Riguardo alla circostanza dell’investigatore privato, l’avvocato Balduin ci dice: «Dovrà essere Freddy Sorgato a dare una spiegazione. Lui sostiene che Isabella gli disse che quella sera aveva un appuntamento con un’amica. Ebbene, abbiamo contattato tutte le persone che avrebbero potuto incontrare Isabella e nessuna di loro ci ha confermato la circostanza. Nessuno aveva un appuntamento con lei quella notte. Inoltre, considerata la delicatezza della vicenda, se qualcuno effettivamente avesse avuto un appuntamento con la signora Isabella, dopo tutto il clamore sollevato per la sua scomparsa, si sarebbe fatto vivo. Infine, sul suo conto corrente c’erano solo 300 euro.

Perché? Altri 150 euro erano nel suo portafogli, che aveva lasciato a casa. Sono pochi soldi. È anche vero, però, che Isabella stava attraversando un periodo economico poco fortunato. Aveva sì un contratto regolare, ma solo dal 1° gennaio. Quindi il primo stipendio lo avrebbe riscosso solo il 31 gennaio. Non credo neppure che le lettere e le minacce che aveva ricevuto in passato siano in qualche modo collegate con la scomparsa della signora.

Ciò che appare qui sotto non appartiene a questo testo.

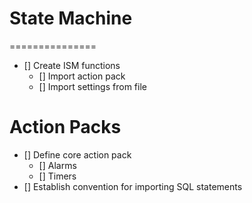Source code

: # State Machine
===============
- [] Create ISM functions
  * [] Import action pack
  * [] Import settings from file

# Action Packs
- [] Define core action pack
    * [] Alarms
    * [] Timers
- [] Establish convention for importing SQL statements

L’ultima denuncia per stalking, infatti, risale al 2014: da quel momento nessuno l’aveva più importunata». Spiega ancora l’avvocato Balduin: «Dopo aver analizzato i dati del suo cellulare, si è arrivati alla conclusione che Isabella la sera della scomparsa non doveva incontrare nessuno. Il telefonino è rimasto attivo fino alle 2 o alle 3 di notte. Se avesse avuto un appuntamento, avrebbe mandato un messaggio, avrebbe fatto una telefonata. Invece niente. Nessun segnale».

E allora chi ha spento il telefono di Isabella alle 3 di notte, cioè proprio all’ora in cui Freddy è tornato a casa dopo aver trascorso alcune ore in discoteca con i suoi amici? Dice Paolo Noventa, il fratello di Isabella: «Mia sorella aveva un telefono di vecchia generazione, di quelli in cui la batteria dura anche tre giorni. Per questo motivo mi sento di escludere che il telefono si sia spento perché la batteria si era scaricata. Qualcuno deve averlo spento. Lei non può essere stata, perché non lo faceva mai. Lo teneva acceso anche di notte ed era sempre molto attenta affinché la batteria fosse sempre carica».